This article was written in collaboration with the Fixed Income Conference organised by SIAS. The event will be held on 24 August at Suntec Singapore Convention. You may register for the event here. Any views expressed in this article are the independent opinion of DollarsAndSense.
Most of us understand the basic need to invest our money, to grow a nest egg that will beat inflation in the long-run and provide for us in our retirement. However, before making an investment, we owe it to ourselves to make the right decisions.
This is because 1) we’ve worked really hard for our money, and 2) the investments we make will be going towards an incredibly important purpose – our retirement. The majority of us simply cannot afford to squander our savings.
One of the simplest and quickest ways we can build our investment knowledge is to read personal finance articles (like this one), speak to our family and friends who are already investing and attend finance events to hear from investment professionals share their valuable insights.
One upcoming event you can head down to is the Fixed Income Conference, organised by the Securities Investment Association Singapore (SIAS), and supported by the Singapore Exchange (SGX) and MoneySense, Singapore’s national financial education programme.
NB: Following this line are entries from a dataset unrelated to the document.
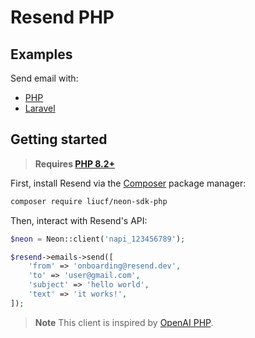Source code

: # Resend PHP


## Examples

Send email with:

- [PHP](example/README.md)
- [Laravel](https://github.com/resend/resend-laravel-example)

## Getting started

> **Requires [PHP 8.2+](https://php.net/releases/)**

First, install Resend via the [Composer](https://getcomposer.org/) package manager:

```bash
composer require liucf/neon-sdk-php
```

Then, interact with Resend's API:

```php
$neon = Neon::client('napi_123456789');

$resend->emails->send([
    'from' => 'onboarding@resend.dev',
    'to' => 'user@gmail.com',
    'subject' => 'hello world',
    'text' => 'it works!',
]);
```

> **Note**
> This client is inspired by [OpenAI PHP](https://github.com/openai-php).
It will be held on 24 August 2019 (Saturday), from 1.00 pm to 5.30 pm. Admission is free but you will need to pre-register via this link on the SGX academy website.
Investing In A Good Company
It would be a huge understatement to suggest that as investors, we naturally want to invest in good companies, and to avoid bad ones.
However, after identifying a good company, we need to ask ourselves why we think that company is good. The answer we get to this question would lead us to the next question – should we invest in the company’s stocks or bonds?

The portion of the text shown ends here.